するとどこからともなく、白銀に輝くオーロラが煌めきながら舞い降りてくる。
これが本で読んだ天の世界なのかなと思った。
「大丈夫?」
(この声は?)
「落ちて死ぬところだったよ。本当に大丈夫?」
彼女は茶色の瞳を大きく見開き、心配そうに佳世の顔を覗き込んでいた。白銀の髪が優しく佳世の顔を撫でる。
彼女は白い翼を羽ばたかせながら、地面へ舞い降りていた。
だが――、
「うっ!」彼女は目を見開いた。
突然、佳世の体がすうっと浮いたかと思うと、周りの景色が急速に夜空へと吸い込まれていった。
二人は地面に叩きつけられた。彼女は落下したのだ。
彼女は苦しそうな声を漏らしながらも佳世を抱き上げると、林の中へと走った。
3
林を抜けた所で、彼女は倒れそうになった。本当に倒れる前に、佳世は両腕に抱えていたものを放り出しながら彼女から飛び降り、彼女の身体を正面から受け止めた。彼女の上半身が佳世の小さな体にのしかかる。
「あ……」
見ると、彼女のふくらはぎから血が地面に滴り落ちていた。
佳世はすぐさま彼女を座らせると、傷口に唇をあて血を吸いだし、自分の裾を破いて傷口に巻いていく。
「あの、ありがとう」「ありがとうございます」二人は顔を見合わせた。
佳世は照れくさそうに俯いて、巻き続けた。
彼女はふっと笑みを浮かべ、「矢がかすったみたい。でも大丈夫だよ」と言った。「すぐに追手がくるし、早く立ち去ろう」
佳世が巻き終えるのを見届けると、彼女は翼をばさっと広げ立ち上がった。
と、その時。
彼女の背後で声がした。佳世はその声と姿に覚えがあった。
「おやおや、これはこれは、梟を射ったかと思えば、またあなたにお会いできるとは……佳世さま」
あの天狗だった。漆黒の鎖かたびらを身にまとい、黒い翼をバサっと広げ、ゆっくりたたむ姿は、不気味以外のなにものでもなかった。
「あんたさっきから、しつこいよ。それに私の名前は十真だ。梟じゃない」十真は佳世に背中を向けた。
十真の背中は美しかった。真っ青の衣に、梟のような白い翼と腰のあたりまで伸びた髪がそよ風に揺られるさまは、ここが戦場である事を忘れさせるほどであった。

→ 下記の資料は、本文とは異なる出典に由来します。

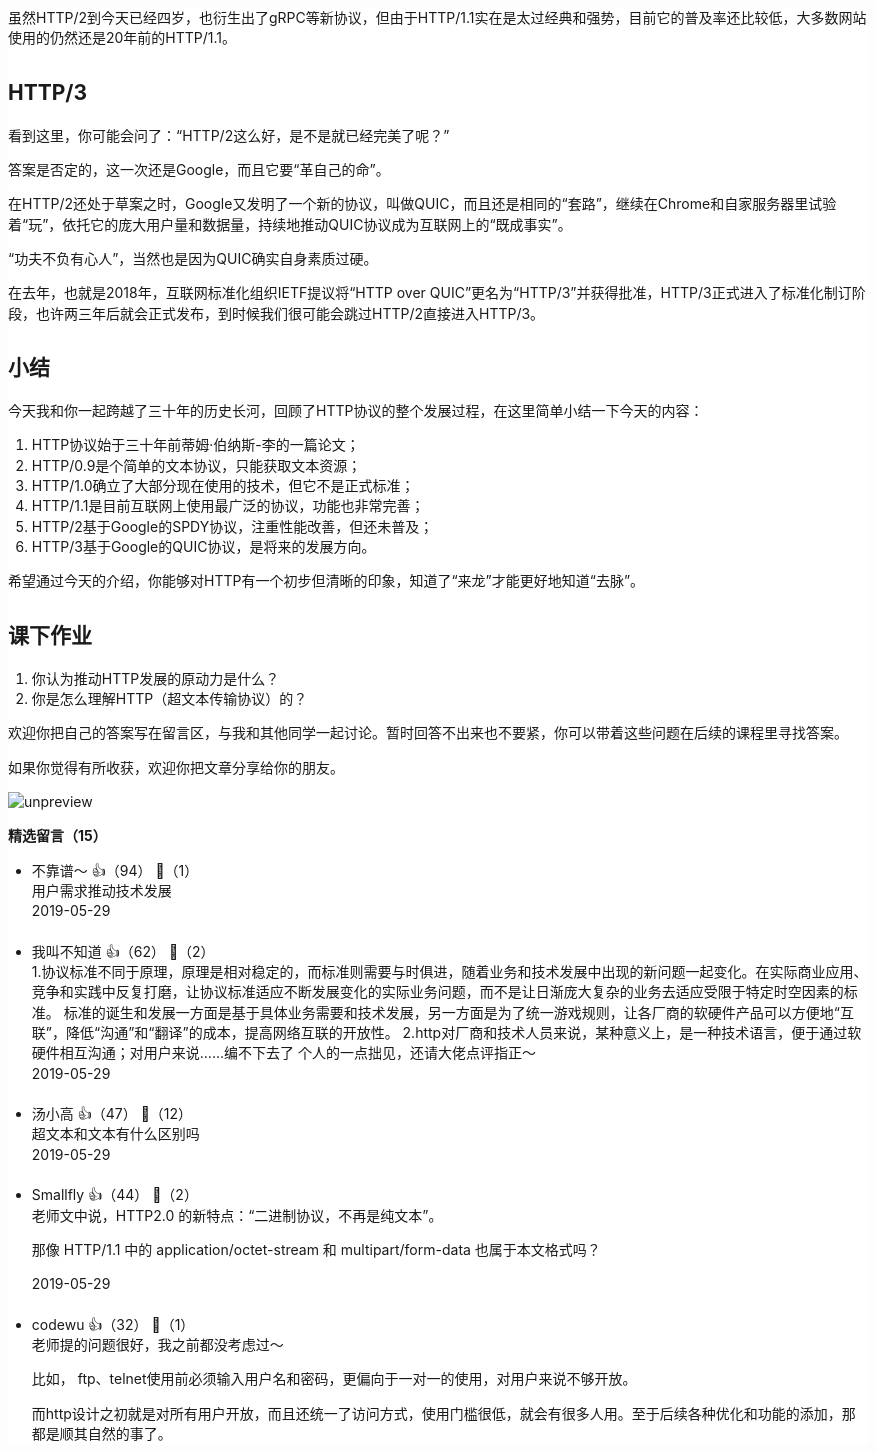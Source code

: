 虽然HTTP/2到今天已经四岁，也衍生出了gRPC等新协议，但由于HTTP/1.1实在是太过经典和强势，目前它的普及率还比较低，大多数网站使用的仍然还是20年前的HTTP/1.1。

## HTTP/3

看到这里，你可能会问了：“HTTP/2这么好，是不是就已经完美了呢？”

答案是否定的，这一次还是Google，而且它要“革自己的命”。

在HTTP/2还处于草案之时，Google又发明了一个新的协议，叫做QUIC，而且还是相同的“套路”，继续在Chrome和自家服务器里试验着“玩”，依托它的庞大用户量和数据量，持续地推动QUIC协议成为互联网上的“既成事实”。

“功夫不负有心人”，当然也是因为QUIC确实自身素质过硬。

在去年，也就是2018年，互联网标准化组织IETF提议将“HTTP over QUIC”更名为“HTTP/3”并获得批准，HTTP/3正式进入了标准化制订阶段，也许两三年后就会正式发布，到时候我们很可能会跳过HTTP/2直接进入HTTP/3。

## 小结

今天我和你一起跨越了三十年的历史长河，回顾了HTTP协议的整个发展过程，在这里简单小结一下今天的内容：

1. HTTP协议始于三十年前蒂姆·伯纳斯-李的一篇论文；
2. HTTP/0.9是个简单的文本协议，只能获取文本资源；
3. HTTP/1.0确立了大部分现在使用的技术，但它不是正式标准；
4. HTTP/1.1是目前互联网上使用最广泛的协议，功能也非常完善；
5. HTTP/2基于Google的SPDY协议，注重性能改善，但还未普及；
6. HTTP/3基于Google的QUIC协议，是将来的发展方向。

希望通过今天的介绍，你能够对HTTP有一个初步但清晰的印象，知道了“来龙”才能更好地知道“去脉”。

## 课下作业

1. 你认为推动HTTP发展的原动力是什么？
2. 你是怎么理解HTTP（超文本传输协议）的？

欢迎你把自己的答案写在留言区，与我和其他同学一起讨论。暂时回答不出来也不要紧，你可以带着这些问题在后续的课程里寻找答案。

如果你觉得有所收获，欢迎你把文章分享给你的朋友。

![unpreview](https://static001.geekbang.org/resource/image/20/00/2016d4e0ab9698c3d2cd560f0fa89a00.png?wh=750%2A824)
<div><strong>精选留言（15）</strong></div><ul>
<li><span>不靠谱～</span> 👍（94） 💬（1）<div>用户需求推动技术发展</div>2019-05-29</li><br/><li><span>我叫不知道</span> 👍（62） 💬（2）<div>1.协议标准不同于原理，原理是相对稳定的，而标准则需要与时俱进，随着业务和技术发展中出现的新问题一起变化。在实际商业应用、竞争和实践中反复打磨，让协议标准适应不断发展变化的实际业务问题，而不是让日渐庞大复杂的业务去适应受限于特定时空因素的标准。
标准的诞生和发展一方面是基于具体业务需要和技术发展，另一方面是为了统一游戏规则，让各厂商的软硬件产品可以方便地“互联”，降低“沟通”和“翻译”的成本，提高网络互联的开放性。
2.http对厂商和技术人员来说，某种意义上，是一种技术语言，便于通过软硬件相互沟通；对用户来说……编不下去了
个人的一点拙见，还请大佬点评指正～</div>2019-05-29</li><br/><li><span>汤小高</span> 👍（47） 💬（12）<div>超文本和文本有什么区别吗</div>2019-05-29</li><br/><li><span>Smallfly</span> 👍（44） 💬（2）<div>老师文中说，HTTP2.0 的新特点：“二进制协议，不再是纯文本”。

那像 HTTP&#47;1.1 中的 application&#47;octet-stream 和 multipart&#47;form-data 也属于本文格式吗？</div>2019-05-29</li><br/><li><span>codewu</span> 👍（32） 💬（1）<div>老师提的问题很好，我之前都没考虑过～

比如，
ftp、telnet使用前必须输入用户名和密码，更偏向于一对一的使用，对用户来说不够开放。

而http设计之初就是对所有用户开放，而且还统一了访问方式，使用门槛很低，就会有很多人用。至于后续各种优化和功能的添加，那都是顺其自然的事了。
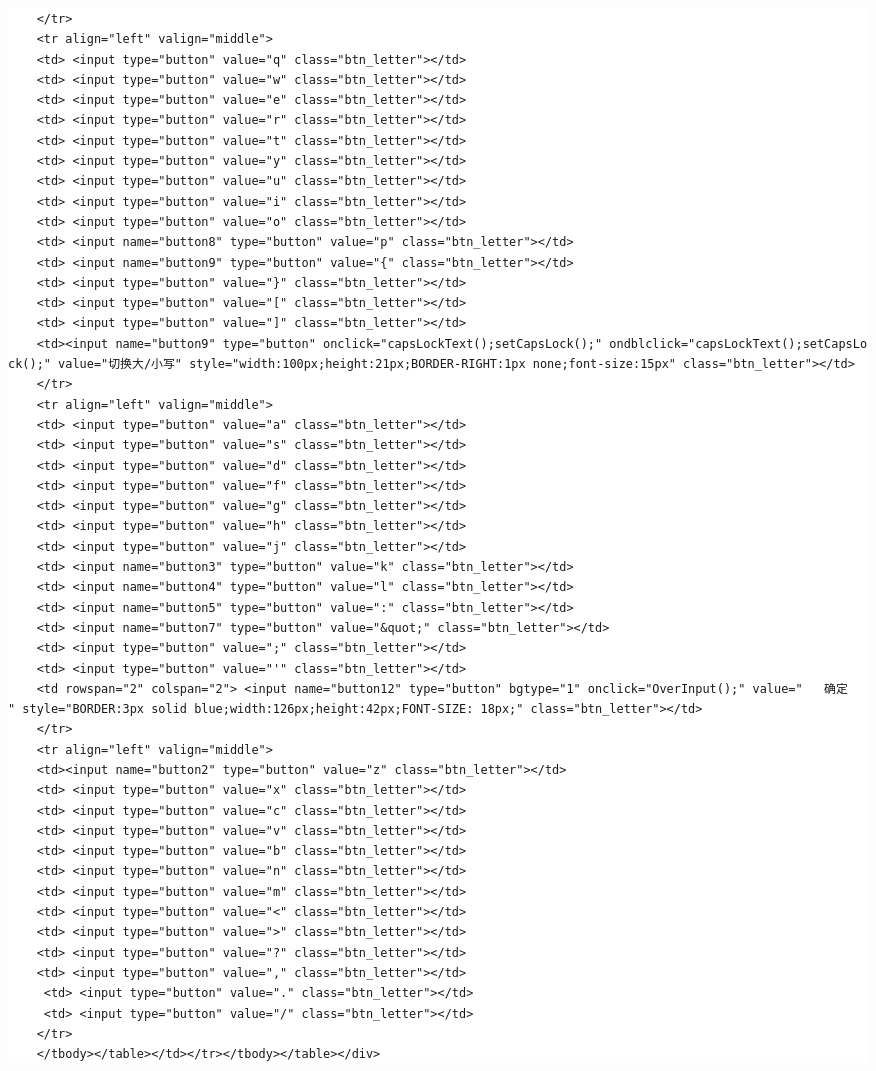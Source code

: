 		</tr>
		<tr align="left" valign="middle"> 
		<td> <input type="button" value="q" class="btn_letter"></td>
		<td> <input type="button" value="w" class="btn_letter"></td>
		<td> <input type="button" value="e" class="btn_letter"></td>
		<td> <input type="button" value="r" class="btn_letter"></td>
		<td> <input type="button" value="t" class="btn_letter"></td>
		<td> <input type="button" value="y" class="btn_letter"></td>
		<td> <input type="button" value="u" class="btn_letter"></td>
		<td> <input type="button" value="i" class="btn_letter"></td>
		<td> <input type="button" value="o" class="btn_letter"></td>
		<td> <input name="button8" type="button" value="p" class="btn_letter"></td>
		<td> <input name="button9" type="button" value="{" class="btn_letter"></td>
		<td> <input type="button" value="}" class="btn_letter"></td>
		<td> <input type="button" value="[" class="btn_letter"></td>
		<td> <input type="button" value="]" class="btn_letter"></td>
		<td><input name="button9" type="button" onclick="capsLockText();setCapsLock();" ondblclick="capsLockText();setCapsLock();" value="切换大/小写" style="width:100px;height:21px;BORDER-RIGHT:1px none;font-size:15px" class="btn_letter"></td>
		</tr>
		<tr align="left" valign="middle"> 
		<td> <input type="button" value="a" class="btn_letter"></td>
		<td> <input type="button" value="s" class="btn_letter"></td>
		<td> <input type="button" value="d" class="btn_letter"></td>
		<td> <input type="button" value="f" class="btn_letter"></td>
		<td> <input type="button" value="g" class="btn_letter"></td>
		<td> <input type="button" value="h" class="btn_letter"></td>
		<td> <input type="button" value="j" class="btn_letter"></td>
		<td> <input name="button3" type="button" value="k" class="btn_letter"></td>
		<td> <input name="button4" type="button" value="l" class="btn_letter"></td>
		<td> <input name="button5" type="button" value=":" class="btn_letter"></td>
		<td> <input name="button7" type="button" value="&quot;" class="btn_letter"></td>
		<td> <input type="button" value=";" class="btn_letter"></td>
		<td> <input type="button" value="'" class="btn_letter"></td>
		<td rowspan="2" colspan="2"> <input name="button12" type="button" bgtype="1" onclick="OverInput();" value="   确定   " style="BORDER:3px solid blue;width:126px;height:42px;FONT-SIZE: 18px;" class="btn_letter"></td>
		</tr>
		<tr align="left" valign="middle"> 
		<td><input name="button2" type="button" value="z" class="btn_letter"></td>
		<td> <input type="button" value="x" class="btn_letter"></td>
		<td> <input type="button" value="c" class="btn_letter"></td>
		<td> <input type="button" value="v" class="btn_letter"></td>
		<td> <input type="button" value="b" class="btn_letter"></td>
		<td> <input type="button" value="n" class="btn_letter"></td>
		<td> <input type="button" value="m" class="btn_letter"></td>
		<td> <input type="button" value="<" class="btn_letter"></td>
		<td> <input type="button" value=">" class="btn_letter"></td>
		<td> <input type="button" value="?" class="btn_letter"></td>
		<td> <input type="button" value="," class="btn_letter"></td>
		 <td> <input type="button" value="." class="btn_letter"></td>
		 <td> <input type="button" value="/" class="btn_letter"></td>
		</tr>
		</tbody></table></td></tr></tbody></table></div>
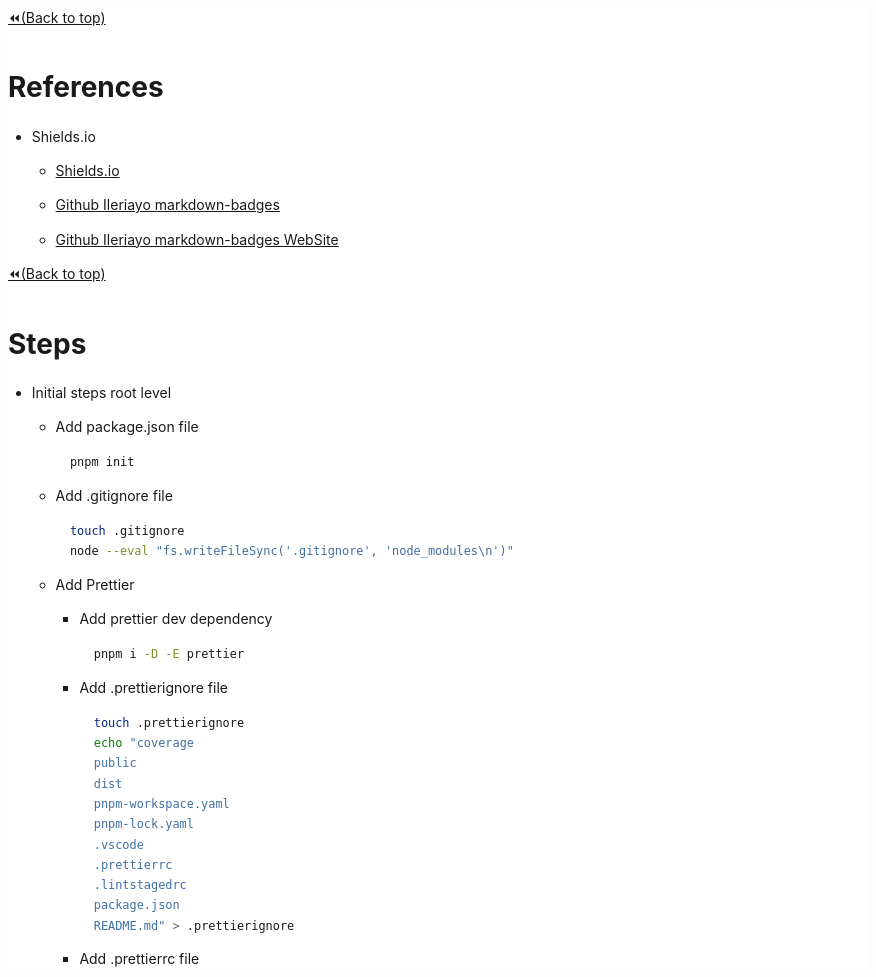 [⏪(Back to top)](#table-of-contents)

# References

- Shields.io

  - [Shields.io](https://shields.io/)

  - [Github Ileriayo markdown-badges](https://github.com/Ileriayo/markdown-badges)

  - [Github Ileriayo markdown-badges WebSite](https://ileriayo.github.io/markdown-badges/)

[⏪(Back to top)](#table-of-contents)

# Steps

- Initial steps root level

  - Add package.json file

    ```bash
      pnpm init
    ```

  - Add .gitignore file

    ```bash
      touch .gitignore
      node --eval "fs.writeFileSync('.gitignore', 'node_modules\n')"
    ```

  - Add Prettier

    - Add prettier dev dependency

      ```bash
        pnpm i -D -E prettier
      ```

    - Add .prettierignore file

      ```bash
        touch .prettierignore
        echo "coverage
        public
        dist
        pnpm-workspace.yaml
        pnpm-lock.yaml
        .vscode
        .prettierrc
        .lintstagedrc
        package.json
        README.md" > .prettierignore
      ```

    - Add .prettierrc file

十真は腰に下げていた短弓と矢筒を外し、「持っていてね」と佳世に手渡した。
矢筒の下に隠れていた十真の腰に、湾曲した短刀が鞘におさめられていた。
佳世は十真から離れた。
「やっと立ち向かう気になったかな。私の名は鞍丸」そう言うと、鞍丸は腰を落とし片眉をあげながら槍を大上段に構えた。「いざ」
相手の声と同時に十真は走りだした。
鞍丸は浅く素早く踏み込み、十真の怪我している足を狙い――突く。が、見せかけだった。槍の穂が突きから払いに転じる。反対の足を狙ったものだった。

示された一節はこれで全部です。